**Dataset content:**

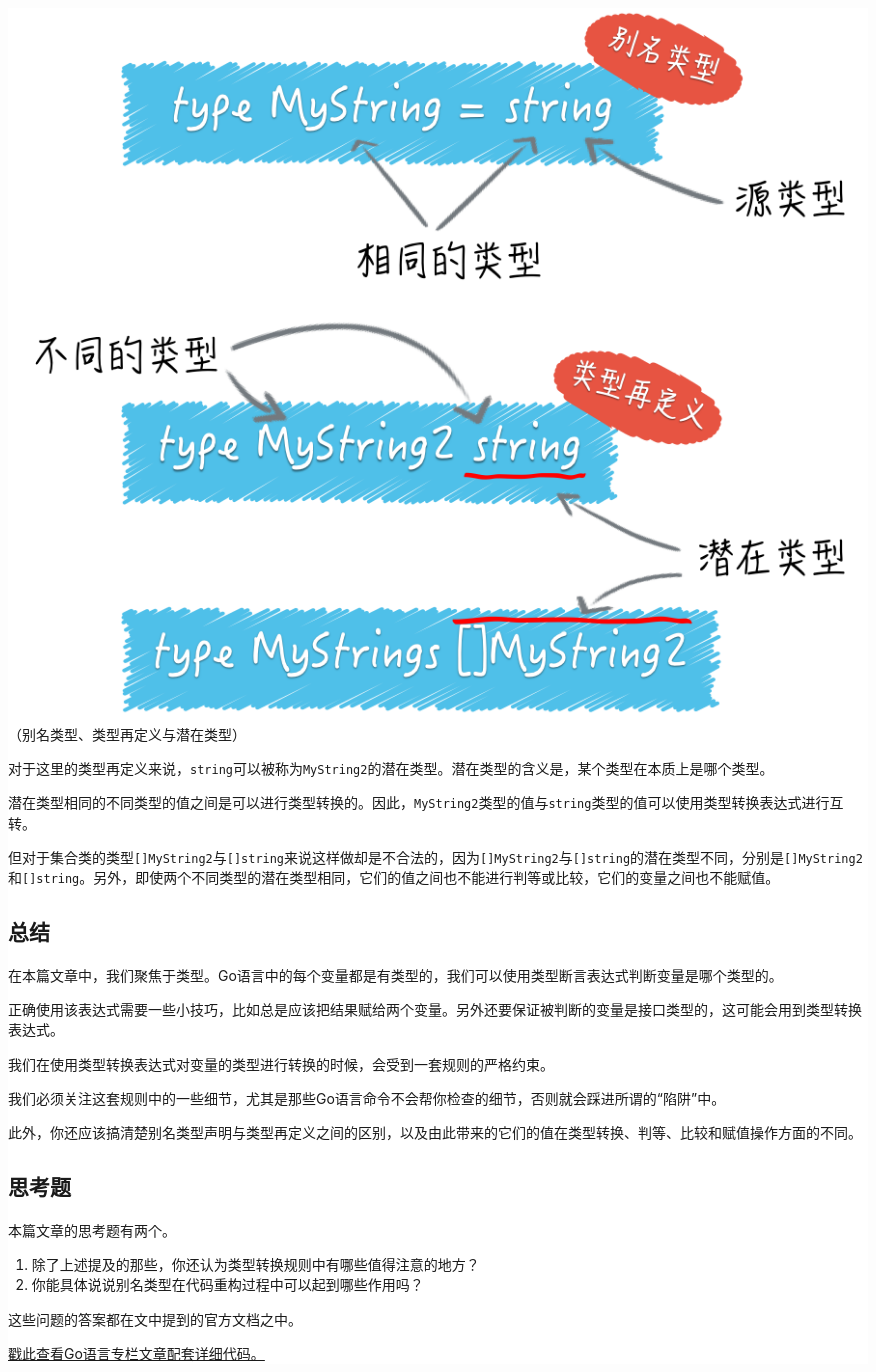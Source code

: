![](./httpsstatic001geekbangorgresourceimage4ff24f113b74b564ad3b4b4877abca7b6bf2.png)  
（别名类型、类型再定义与潜在类型）

对于这里的类型再定义来说，`string`可以被称为`MyString2`的潜在类型。潜在类型的含义是，某个类型在本质上是哪个类型。

潜在类型相同的不同类型的值之间是可以进行类型转换的。因此，`MyString2`类型的值与`string`类型的值可以使用类型转换表达式进行互转。

但对于集合类的类型`[]MyString2`与`[]string`来说这样做却是不合法的，因为`[]MyString2`与`[]string`的潜在类型不同，分别是`[]MyString2`和`[]string`。另外，即使两个不同类型的潜在类型相同，它们的值之间也不能进行判等或比较，它们的变量之间也不能赋值。

## 总结

在本篇文章中，我们聚焦于类型。Go语言中的每个变量都是有类型的，我们可以使用类型断言表达式判断变量是哪个类型的。

正确使用该表达式需要一些小技巧，比如总是应该把结果赋给两个变量。另外还要保证被判断的变量是接口类型的，这可能会用到类型转换表达式。

我们在使用类型转换表达式对变量的类型进行转换的时候，会受到一套规则的严格约束。

我们必须关注这套规则中的一些细节，尤其是那些Go语言命令不会帮你检查的细节，否则就会踩进所谓的“陷阱”中。

此外，你还应该搞清楚别名类型声明与类型再定义之间的区别，以及由此带来的它们的值在类型转换、判等、比较和赋值操作方面的不同。

## 思考题

本篇文章的思考题有两个。

1.  除了上述提及的那些，你还认为类型转换规则中有哪些值得注意的地方？
2.  你能具体说说别名类型在代码重构过程中可以起到哪些作用吗？

这些问题的答案都在文中提到的官方文档之中。

[戳此查看Go语言专栏文章配套详细代码。](https://github.com/hyper0x/Golang_Puzzlers)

**Task brief:**
Exactly and only the lines from the line containing "在本篇文章中，我们聚焦于类型" through the final line of the records above must be returned.

**Task response:**
在本篇文章中，我们聚焦于类型。Go语言中的每个变量都是有类型的，我们可以使用类型断言表达式判断变量是哪个类型的。

正确使用该表达式需要一些小技巧，比如总是应该把结果赋给两个变量。另外还要保证被判断的变量是接口类型的，这可能会用到类型转换表达式。

我们在使用类型转换表达式对变量的类型进行转换的时候，会受到一套规则的严格约束。

我们必须关注这套规则中的一些细节，尤其是那些Go语言命令不会帮你检查的细节，否则就会踩进所谓的“陷阱”中。

此外，你还应该搞清楚别名类型声明与类型再定义之间的区别，以及由此带来的它们的值在类型转换、判等、比较和赋值操作方面的不同。

## 思考题

本篇文章的思考题有两个。

1.  除了上述提及的那些，你还认为类型转换规则中有哪些值得注意的地方？
2.  你能具体说说别名类型在代码重构过程中可以起到哪些作用吗？

这些问题的答案都在文中提到的官方文档之中。

[戳此查看Go语言专栏文章配套详细代码。](https://github.com/hyper0x/Golang_Puzzlers)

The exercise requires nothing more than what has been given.